For former Secretary of State Hillary Clinton, overwhelming success today will most likely sew up the Democratic nomination.
Sen. Bernie Sanders, however, won’t go down easy. In the four Super Tuesday states where both Clinton and Sanders have bought TV ads -- Colorado, Minnesota, Massachusetts and Oklahoma -- the Vermont Senator is outspending Clinton and her Super PACs on the airwaves, according to Politico.
Sanders is also on the radio in Texas, but is not spending TV dollars.
In Colorado, as of Feb. 26, a state which carries 66 delegates, proportionally apportioned, Sanders is leading Clinton in TV and radio spending $739,000 to $401,000. FiveThirtyEight notes that Sanders must win Colorado, “if he is to have any shot at the nomination.”
In Minnesota, where Sanders will have a good chance to pick up a win, he outspends Clinton again by $883,000 to $470,000.
Accordingly, the heavy spending by the Sanders campaign has been bolstered by an enormous swell of donations in February, totaling more than $40 million.
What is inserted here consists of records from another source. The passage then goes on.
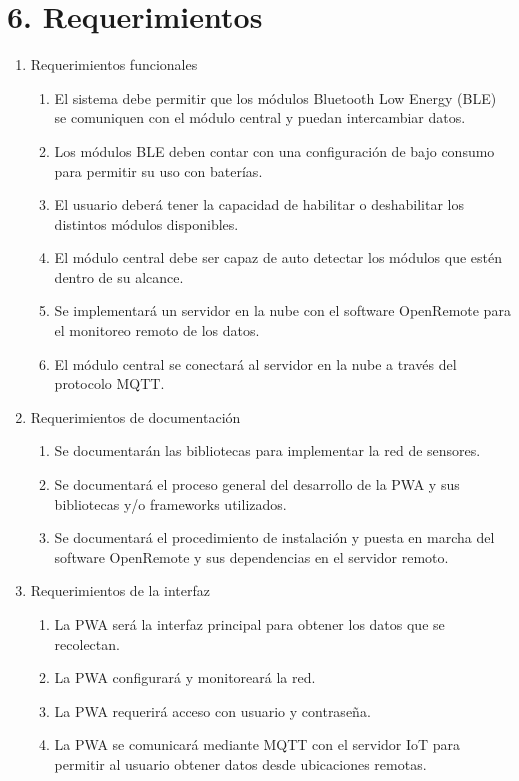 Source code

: \documentclass[
11pt, %
]{charter}
\begin{document}
\section{6. Requerimientos}
\label{sec:requerimientos}



\begin{enumerate}
	\item Requerimientos funcionales
		\begin{enumerate}
			\item El sistema debe permitir que los módulos Bluetooth Low Energy (BLE) se comuniquen con el módulo central y puedan intercambiar datos.
			\item Los módulos BLE deben contar con una configuración de bajo consumo para permitir su uso con baterías.
			\item El usuario deberá tener la capacidad de habilitar o deshabilitar los distintos módulos disponibles.
			\item El módulo central debe ser capaz de auto detectar los módulos que estén dentro de su alcance.
			\item Se implementará un servidor en la nube con el software OpenRemote para el monitoreo remoto de los datos.
			\item El módulo central se conectará al servidor en la nube a través del protocolo MQTT.
		\end{enumerate}
	\item Requerimientos de documentación
		\begin{enumerate}
			\item Se documentarán las bibliotecas para implementar la red de sensores. 
			\item Se documentará el proceso general del desarrollo de la PWA y sus bibliotecas y/o frameworks utilizados.
			\item Se documentará el procedimiento de instalación y puesta en marcha del software OpenRemote y sus dependencias en el servidor remoto.
		\end{enumerate}
	\item Requerimientos de la interfaz
		\begin{enumerate}
			\item La PWA será la interfaz principal para obtener los datos que se recolectan.
			\item La PWA configurará y monitoreará la red. 
			\item La PWA requerirá acceso con usuario y contraseña.
			\item  La PWA se comunicará mediante MQTT con el servidor IoT para permitir al usuario obtener datos desde ubicaciones remotas.

\end{enumerate}
\end{enumerate}
\end{document}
Clinton still has her Super PAC and a strong donation game. However, the money advantage she expected to have at this point in the race looks to be disappearing.
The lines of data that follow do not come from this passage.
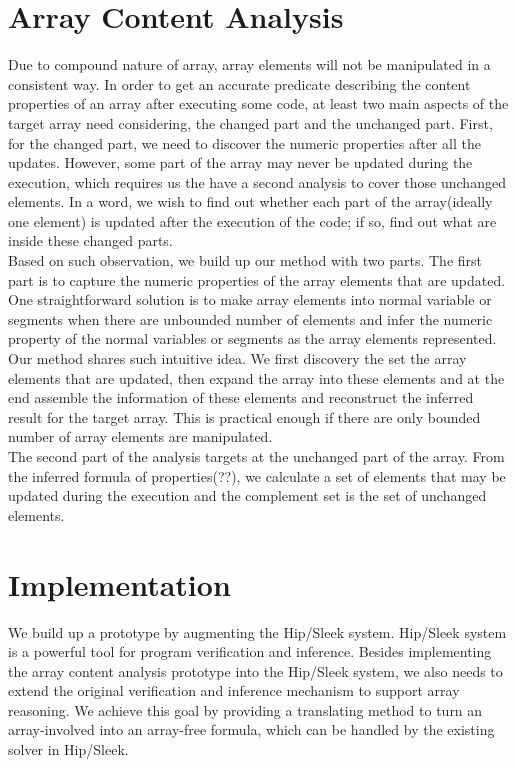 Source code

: \documentclass[]{article}
\begin{document}
\section{Array Content Analysis}
Due to compound nature of array, array elements will not be manipulated in a consistent way. In order to get an accurate predicate describing the content properties of an array after executing some code, at least two main aspects of the target array need considering, the changed part and the unchanged part. First, for the changed part, we need to discover the numeric properties after all the updates. However, some part of the array may never be updated during the execution, which requires us the have a second analysis to cover those unchanged elements. In a word, we wish to find out whether each part of the array(ideally one element) is updated after the execution of the code; if so, find out what are inside these changed parts.\\

Based on such observation, we build up our method with two parts. The first part is to capture the numeric properties of the array elements that are updated. One straightforward solution is to make array elements into normal variable or segments when there are unbounded number of elements and infer the numeric property of the normal variables or segments as the array elements represented. Our method shares such intuitive idea. We first discovery the set the array elements that are updated, then expand the array into these elements and at the end assemble the information of these elements and reconstruct the inferred result for the target array. This is practical enough if there are only bounded number of array elements are manipulated.\\

The second part of the analysis targets at the unchanged part of the array. From the inferred formula of properties(??), we calculate a set of elements that may be updated during the execution and the complement set is the set of unchanged elements.\\

\section{Implementation}
We build up a prototype by augmenting the Hip/Sleek system. Hip/Sleek system is a powerful tool for program verification and inference. Besides implementing the array content analysis prototype into the Hip/Sleek system, we also needs to extend the original verification and inference mechanism to support array reasoning. We achieve this goal by providing a translating method to turn an array-involved into an array-free formula, which can be handled by the existing solver in Hip/Sleek.
\end{document}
The three Republicans who still have a legitimate chance to win the nomination are Donald Trump and Sens. Ted Cruz and Marco Rubio.
Marco Rubio and his supporters, particularly his Conservative Solutions PAC, have been spending heavily in Super Tuesday states and are also looking forward to Florida, where the PAC has spent over $1 million.
Rubio is the only candidate whose supporting PACs are already spending in post-Super Tuesday states.
Conservative Solutions is spending in the Super Tuesday states of Alabama, Arkansas, Georgia, Oklahoma, Tennessee and Virginia, which garners the highest spend of about $492,000 (the Rubio campaign is also spending in these states, but significantly less).
The PAC is spending in Texas where it has dished out $1.2 million in support of Rubio just last week.
Ted Cruz is spending in many of the same states, but primarily using money his campaign has generated. He spends more heavily on cable television when compared to broadcast, a strategic difference from his rivals, according to Politico. Cruz is not spending much in Texas, a sign that his campaign is confident of a good outcome.
The GOP front-runner, Donald Trump, who could be many steps closer to the nomination come Wednesday morning, is spending more than $1.1 million across six states: Alabama, Arkansas, Georgia, Tennessee, Texas and Virginia.
Club for Growth, a PAC that opposes Trump, has spent $719,000 in Arkansas and Oklahoma, countering the real estate moguls’ buys in those states.
Regardless of tomorrow’s outcome, to paraphrase South Carolina Senator Lindsey Graham on Showtime’s “The Circus,” this point in history will be a soul-searching moment for the Republican party.